Problem to solve:
Give the lines below again exactly, starting with the line that holds "النظام مع بعض" and going on through the line that holds "يتضمن المقرر مشروع".

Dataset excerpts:
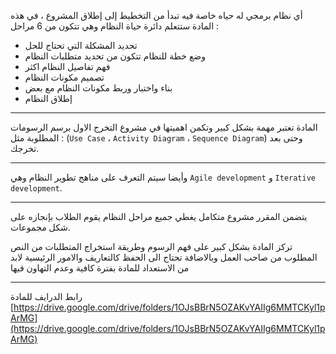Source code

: أي نظام برمجي له حياه خاصة فيه تبدأ من التخطيط إلى إطلاق المشروع ، في هذه المادة ستتعلم دائرة حياة النظام وهي تتكون من 6
مراحل :

* تحديد المشكلة التي تحتاج للحل
* وضع خطة للنظام تتكون من تحديد متطلبات النظام
* فهم تفاصيل النظام اكثر
* تصميم مكونات النظام
* بناء واختبار وربط مكونات النظام مع بعض
* إطلاق النظام

---
المادة تعتبر مهمة بشكل كبير وتكمن اهميتها في مشروع التخرج الاول برسم الرسومات المطلوبة مثل : (`Use Case`
، `Activity Diagram` ، `Sequence Diagram`) وحتى بعد تخرجك.

---
وأيضا سيتم التعرف على مناهج تطوير النظام وهي `Agile development` و `Iterative development`.

---
يتضمن المقرر مشروع متكامل يغطي جميع مراحل النظام يقوم الطلاب بإنجازه على شكل مجموعات.

تركز المادة بشكل كبير على فهم الرسوم وطريقة استخراج المتطلبات من النص المطلوب من صاحب العمل وبالاضافة تحتاج الى الحفظ
كالتعاريف والامور الرئيسية لابد من الاستعداد للمادة بفترة كافية وعدم التهاون فيها

---
رابط الدرايف للمادة
[https://drive.google.com/drive/folders/1OJsBBrN5OZAKvYAIIg6MMTCKyl1pArMG](https://drive.google.com/drive/folders/1OJsBBrN5OZAKvYAIIg6MMTCKyl1pArMG)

Task solution:
* بناء واختبار وربط مكونات النظام مع بعض
* إطلاق النظام

---
المادة تعتبر مهمة بشكل كبير وتكمن اهميتها في مشروع التخرج الاول برسم الرسومات المطلوبة مثل : (`Use Case`
، `Activity Diagram` ، `Sequence Diagram`) وحتى بعد تخرجك.

---
وأيضا سيتم التعرف على مناهج تطوير النظام وهي `Agile development` و `Iterative development`.

---
يتضمن المقرر مشروع متكامل يغطي جميع مراحل النظام يقوم الطلاب بإنجازه على شكل مجموعات.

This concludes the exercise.